I know I've been neglecting posting for too long. I blame facebook. Well, that and my lack of will power. To get back to it then. A while ago now I attended a YBMF AGM. Yep, I know, far too many letters. Due to everyone else’s disparaging remarks regarding my sat nav the machine was left at home and we traveled to this event in Mary's car.

I point out now that I took no pleasure in the fact that we got hopelessly lost in Leeds and I magnanimously conceded that it must really be the will of God that we couldn't seem to find a church that Mary herself had been to several times previously. Sadly, however, we were journeying with a student minister who has not yet done the 'will of God' module at college and the persistent little bugger kept going with the map until we found the venue. The only consolation I have for that fact, is that he regretted his persistence around 2 minutes into the event.

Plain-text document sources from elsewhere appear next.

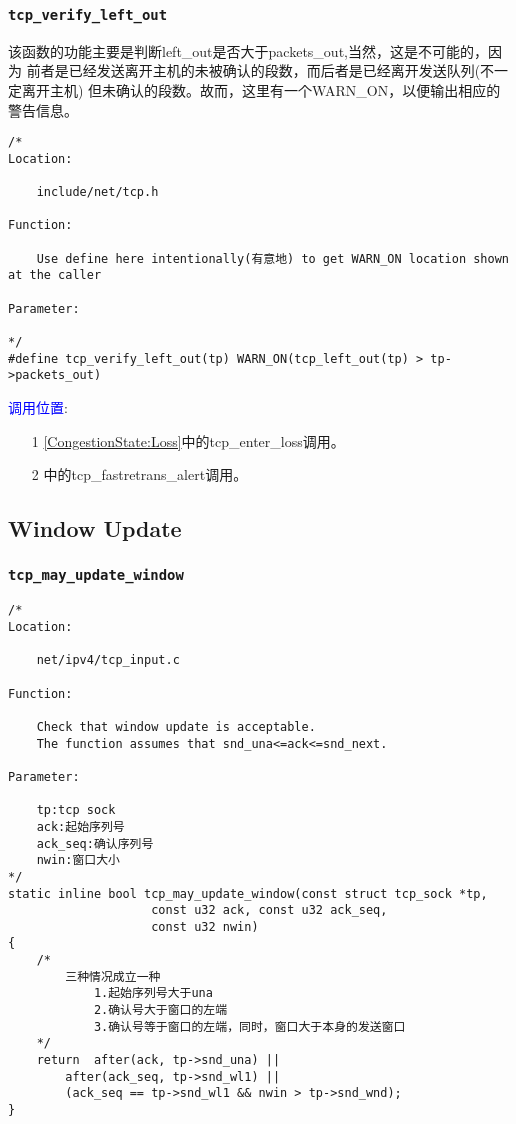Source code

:         \subsubsection{\texttt{tcp_verify_left_out}}
            \label{WindowCompute:tcp_verify_left_out}
            该函数的功能主要是判断left\_out是否大于packets\_out,当然，这是不可能的，因为
            前者是已经发送离开主机的未被确认的段数，而后者是已经离开发送队列(不一定离开主机)
            但未确认的段数。故而，这里有一个WARN\_ON，以便输出相应的警告信息。
\begin{verbatim}
/* 
Location:

    include/net/tcp.h

Function:

    Use define here intentionally(有意地) to get WARN_ON location shown at the caller 

Parameter:

*/
#define tcp_verify_left_out(tp) WARN_ON(tcp_left_out(tp) > tp->packets_out)     
\end{verbatim}


        \textcolor{blue}{调用位置}:

            \begin{enumerate}
                \item[1]        \ref{CongestionState:Loss}中的tcp\_enter\_loss调用。
                \item[2]        \label{CongestionDeal:tcp_fastretrans_alert}中的tcp\_fastretrans\_alert调用。
            \end{enumerate}
    \subsection{Window Update}
        \subsubsection{\texttt{tcp_may_update_window}}
            \label{WindowUpdate:tcp_may_update_window}
\begin{verbatim}
/* 
Location:

    net/ipv4/tcp_input.c

Function:

    Check that window update is acceptable.
    The function assumes that snd_una<=ack<=snd_next.

Parameter:

    tp:tcp sock
    ack:起始序列号
    ack_seq:确认序列号
    nwin:窗口大小
*/
static inline bool tcp_may_update_window(const struct tcp_sock *tp,
                    const u32 ack, const u32 ack_seq,
                    const u32 nwin)
{
    /*
        三种情况成立一种
            1.起始序列号大于una
            2.确认号大于窗口的左端
            3.确认号等于窗口的左端，同时，窗口大于本身的发送窗口
    */
    return  after(ack, tp->snd_una) ||
        after(ack_seq, tp->snd_wl1) ||
        (ack_seq == tp->snd_wl1 && nwin > tp->snd_wnd);
}
\end{verbatim}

I digress. As it turned out the speaker wasn’t half bad when he got going. I enjoyed looking at pieces of art and exploring the theme of experiencing God. The kick off though left me cold. The events are always the same in make up. Loads of middle aged, middle class men. We always sit in rows, we always pray, we have to sing and we are, unmistakably, of an ilk.

When then the speaker, through use of a piece of art, described us as ‘nonconformists’ I listened a little more attentively. In fact, it would be safe to say, I listened with a little annoyance. You see, it is clear to me and actually to anyone who cared to observe us, that the one thing we couldn’t be called was/is ‘nonconformist’. We are born out of a history of it I’ll grant you but there is little identification with it. We don’t know our history or revisit it, we don’t take pride in it or put into practice the radicality of it.

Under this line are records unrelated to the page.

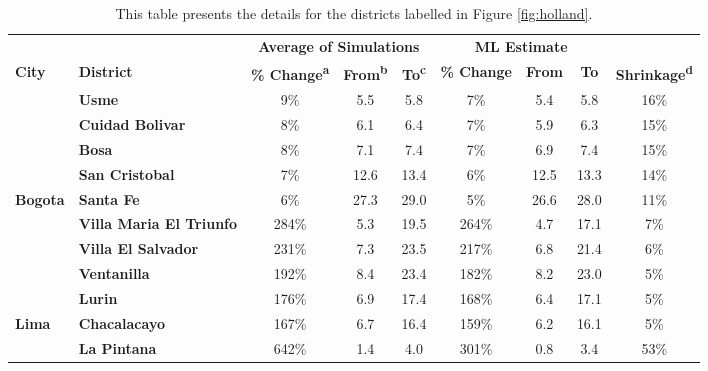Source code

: \begin{table}[!h]

\caption{\label{tab:top-5}This table presents the details for the districts labelled in Figure \ref{fig:holland}.}
\centering
\fontsize{8}{10}\selectfont
\begin{tabular}[t]{>{}l>{}lccccccc}
\toprule
\multicolumn{2}{c}{\textbf{ }} & \multicolumn{3}{c}{\textbf{Average of Simulations}} & \multicolumn{3}{c}{\textbf{ML Estimate}} & \multicolumn{1}{c}{\textbf{ }} \\
\cmidrule(l{3pt}r{3pt}){3-5} \cmidrule(l{3pt}r{3pt}){6-8}
\textbf{City} & \textbf{District} & \textbf{\% Change\textsuperscript{a}} & \textbf{From\textsuperscript{b}} & \textbf{To\textsuperscript{c}} & \textbf{\% Change} & \textbf{From} & \textbf{To} & \textbf{Shrinkage\textsuperscript{d}}\\
\midrule
 & \textbf{Usme} & 9\% & 5.5 & 5.8 & 7\% & 5.4 & 5.8 & 16\%\\

 & \textbf{Cuidad Bolivar} & 8\% & 6.1 & 6.4 & 7\% & 5.9 & 6.3 & 15\%\\

 & \textbf{Bosa} & 8\% & 7.1 & 7.4 & 7\% & 6.9 & 7.4 & 15\%\\

 & \textbf{San Cristobal} & 7\% & 12.6 & 13.4 & 6\% & 12.5 & 13.3 & 14\%\\

\multirow{-5}{*}{\raggedright\arraybackslash \textbf{Bogota}} & \textbf{Santa Fe} & 6\% & 27.3 & 29.0 & 5\% & 26.6 & 28.0 & 11\%\\
\cmidrule{1-9}
 & \textbf{Villa Maria El Triunfo} & 284\% & 5.3 & 19.5 & 264\% & 4.7 & 17.1 & 7\%\\

 & \textbf{Villa El Salvador} & 231\% & 7.3 & 23.5 & 217\% & 6.8 & 21.4 & 6\%\\

 & \textbf{Ventanilla} & 192\% & 8.4 & 23.4 & 182\% & 8.2 & 23.0 & 5\%\\

 & \textbf{Lurin} & 176\% & 6.9 & 17.4 & 168\% & 6.4 & 17.1 & 5\%\\

\multirow{-5}{*}{\raggedright\arraybackslash \textbf{Lima}} & \textbf{Chacalacayo} & 167\% & 6.7 & 16.4 & 159\% & 6.2 & 16.1 & 5\%\\
\cmidrule{1-9}
 & \textbf{La Pintana} & 642\% & 1.4 & 4.0 & 301\% & 0.8 & 3.4 & 53\%\\


\end{tabular}
\end{table}
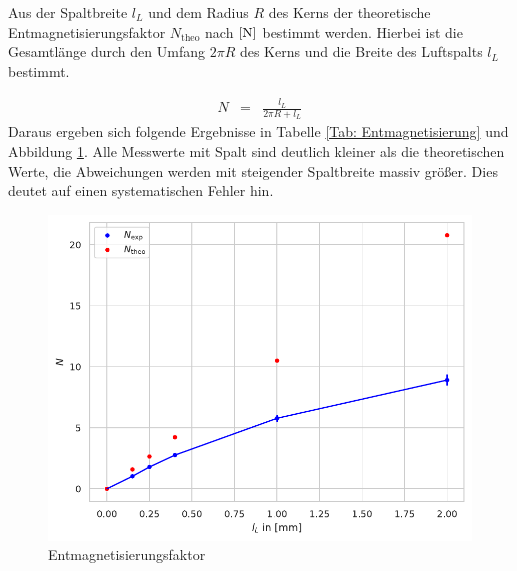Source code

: \documentclass[12pt,a4paper]{scrartcl}
\numberwithin{equation}{section} %
\renewcommand{\[}{} %
\renewcommand{\]}{\noindent} %
\begin{document}
Aus der Spaltbreite \(l_L\) und dem Radius \(R\) des Kerns der theoretische Entmagnetisierungsfaktor \(N_\mathrm{theo}\) nach \(\eqref{N}\) bestimmt werden. Hierbei ist die Gesamtlänge durch den Umfang \(2\pi R\) des Kerns und die Breite des Luftspalts \(l_L\)
bestimmt.

\begin{eqnarray}
    N &=& \frac{l_L}{2\pi R + l_L} 
\end{eqnarray}
Daraus ergeben sich folgende Ergebnisse in Tabelle \ref{Tab: Entmagnetisierung} und Abbildung \ref{Abb: Entmagnetisierung}. Alle Messwerte mit Spalt sind deutlich kleiner als die theoretischen Werte, die Abweichungen werden mit steigender Spaltbreite massiv größer. Dies deutet auf einen systematischen Fehler hin.

\begin{figure}
	\centering
	\includegraphics[scale=0.6]{../media/B2.4/3.3.4_N.pdf}
	\caption{Entmagnetisierungsfaktor}
	\label{Abb: Entmagnetisierung}
\end{figure}
\end{document}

To drive home the point the speaker had us stand in rows to sing a Bonhoeffer hymn together. There were too many ironies all at the same time for me to make sense of them in my head. There is an offense to the Gospel when we kid ourselves that we identify with those who struck out for word and works while laying fallow. We sing Bonhoeffer and live Pharaoh. It’s not that I’m not doing it, I am but hell I’m not going to tell myself I’m on the cutting edge when I belong to and affirm a sexist, middle class, traditional, wealthy Christian group. I’m in the church, the Baptist wing of it and lets call a spade a spade. I don’t want to beat myself or others for what we are ‘cause for one thing there’s loads of good bits. It’s just that I don’t like us lying about who and what we are. It just builds another layer of separation between us, the outside world and the Gospel.

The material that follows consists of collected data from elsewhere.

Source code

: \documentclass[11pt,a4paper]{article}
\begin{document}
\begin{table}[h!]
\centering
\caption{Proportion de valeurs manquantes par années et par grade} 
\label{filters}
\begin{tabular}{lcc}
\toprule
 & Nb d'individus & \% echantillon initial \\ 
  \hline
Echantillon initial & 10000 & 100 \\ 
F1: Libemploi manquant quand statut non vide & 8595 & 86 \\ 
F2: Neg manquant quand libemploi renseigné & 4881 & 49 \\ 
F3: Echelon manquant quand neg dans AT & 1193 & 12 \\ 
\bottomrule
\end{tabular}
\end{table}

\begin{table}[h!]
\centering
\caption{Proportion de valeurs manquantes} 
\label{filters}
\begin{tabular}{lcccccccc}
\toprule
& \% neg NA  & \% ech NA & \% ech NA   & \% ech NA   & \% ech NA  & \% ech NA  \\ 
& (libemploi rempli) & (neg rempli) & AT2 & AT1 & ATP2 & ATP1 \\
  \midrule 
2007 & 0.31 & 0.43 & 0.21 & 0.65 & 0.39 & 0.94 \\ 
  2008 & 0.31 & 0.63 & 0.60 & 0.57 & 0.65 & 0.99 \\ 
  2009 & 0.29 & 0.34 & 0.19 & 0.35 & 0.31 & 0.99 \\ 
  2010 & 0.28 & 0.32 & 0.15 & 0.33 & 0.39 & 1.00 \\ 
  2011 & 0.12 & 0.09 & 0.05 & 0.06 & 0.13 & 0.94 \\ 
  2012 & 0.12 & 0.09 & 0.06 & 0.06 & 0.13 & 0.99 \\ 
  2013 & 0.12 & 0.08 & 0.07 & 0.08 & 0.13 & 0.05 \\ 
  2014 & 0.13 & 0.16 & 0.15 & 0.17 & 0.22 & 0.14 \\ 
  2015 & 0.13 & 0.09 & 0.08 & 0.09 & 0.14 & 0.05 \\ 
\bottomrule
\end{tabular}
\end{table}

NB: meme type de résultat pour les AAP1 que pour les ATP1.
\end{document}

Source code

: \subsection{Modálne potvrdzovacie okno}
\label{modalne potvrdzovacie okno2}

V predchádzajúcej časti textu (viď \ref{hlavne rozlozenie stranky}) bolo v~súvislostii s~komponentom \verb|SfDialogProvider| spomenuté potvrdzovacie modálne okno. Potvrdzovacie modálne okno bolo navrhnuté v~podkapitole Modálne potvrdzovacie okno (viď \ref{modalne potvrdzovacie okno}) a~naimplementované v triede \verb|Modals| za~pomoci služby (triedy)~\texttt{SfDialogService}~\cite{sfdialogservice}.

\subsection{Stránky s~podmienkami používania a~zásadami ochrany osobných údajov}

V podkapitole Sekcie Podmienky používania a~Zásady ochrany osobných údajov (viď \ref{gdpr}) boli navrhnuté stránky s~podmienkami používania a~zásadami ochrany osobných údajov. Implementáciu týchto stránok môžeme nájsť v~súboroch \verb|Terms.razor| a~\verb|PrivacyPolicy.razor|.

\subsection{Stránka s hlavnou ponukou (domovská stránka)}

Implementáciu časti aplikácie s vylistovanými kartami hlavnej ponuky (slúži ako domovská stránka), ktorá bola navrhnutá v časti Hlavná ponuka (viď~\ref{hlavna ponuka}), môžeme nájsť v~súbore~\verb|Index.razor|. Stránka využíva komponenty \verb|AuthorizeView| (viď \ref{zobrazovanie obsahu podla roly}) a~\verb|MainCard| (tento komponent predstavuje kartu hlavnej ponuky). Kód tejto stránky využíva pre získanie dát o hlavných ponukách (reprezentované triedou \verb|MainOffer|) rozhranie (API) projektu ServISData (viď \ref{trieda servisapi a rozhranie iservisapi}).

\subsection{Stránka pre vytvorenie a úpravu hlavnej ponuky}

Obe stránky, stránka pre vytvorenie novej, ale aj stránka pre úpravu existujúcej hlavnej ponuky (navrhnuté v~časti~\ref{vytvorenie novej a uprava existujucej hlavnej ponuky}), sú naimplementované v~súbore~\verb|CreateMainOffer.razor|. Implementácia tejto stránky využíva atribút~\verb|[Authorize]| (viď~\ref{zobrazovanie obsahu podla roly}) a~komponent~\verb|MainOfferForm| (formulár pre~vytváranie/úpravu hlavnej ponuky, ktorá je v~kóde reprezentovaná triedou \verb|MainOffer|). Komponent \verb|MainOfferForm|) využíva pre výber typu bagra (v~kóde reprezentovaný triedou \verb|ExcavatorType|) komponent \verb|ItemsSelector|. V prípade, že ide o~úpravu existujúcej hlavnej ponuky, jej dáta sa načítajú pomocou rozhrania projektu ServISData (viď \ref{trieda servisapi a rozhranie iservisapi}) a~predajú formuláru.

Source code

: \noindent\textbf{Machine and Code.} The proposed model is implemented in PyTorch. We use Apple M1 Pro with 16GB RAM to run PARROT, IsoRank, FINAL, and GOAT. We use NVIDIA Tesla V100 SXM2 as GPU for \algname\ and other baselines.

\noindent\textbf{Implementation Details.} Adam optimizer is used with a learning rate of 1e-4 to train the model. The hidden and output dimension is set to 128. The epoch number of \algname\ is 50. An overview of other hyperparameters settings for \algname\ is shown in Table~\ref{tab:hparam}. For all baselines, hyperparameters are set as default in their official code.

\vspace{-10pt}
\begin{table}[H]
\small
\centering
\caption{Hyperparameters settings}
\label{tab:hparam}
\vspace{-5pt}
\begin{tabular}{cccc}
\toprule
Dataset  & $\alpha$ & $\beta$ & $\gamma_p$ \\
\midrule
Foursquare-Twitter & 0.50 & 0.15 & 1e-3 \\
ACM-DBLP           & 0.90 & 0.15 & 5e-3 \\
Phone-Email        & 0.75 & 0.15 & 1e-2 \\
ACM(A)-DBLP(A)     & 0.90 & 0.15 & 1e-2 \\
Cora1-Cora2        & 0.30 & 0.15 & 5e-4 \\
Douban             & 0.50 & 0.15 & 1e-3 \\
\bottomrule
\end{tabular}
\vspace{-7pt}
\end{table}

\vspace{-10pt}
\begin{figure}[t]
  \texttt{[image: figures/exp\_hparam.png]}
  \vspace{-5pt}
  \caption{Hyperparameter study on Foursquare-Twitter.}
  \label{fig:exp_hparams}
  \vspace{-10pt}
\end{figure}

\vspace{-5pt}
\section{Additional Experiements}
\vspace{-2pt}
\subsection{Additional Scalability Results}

Well this is what happens when I post I end up getting all crabby. I blame ……. Oh me I guess…

Comments

"when I post I end up getting all crabby" - or is it just my bad infleunce on you?

Seems like God is willing you to get lost a lot at the moment - what's that all about, oh daughter of perdition?! Alas I took the 'creepology' module instead.

Posted by: C | Wednesday, 24 October 2007

It's only been 19 days. I have just made my first post since Feb!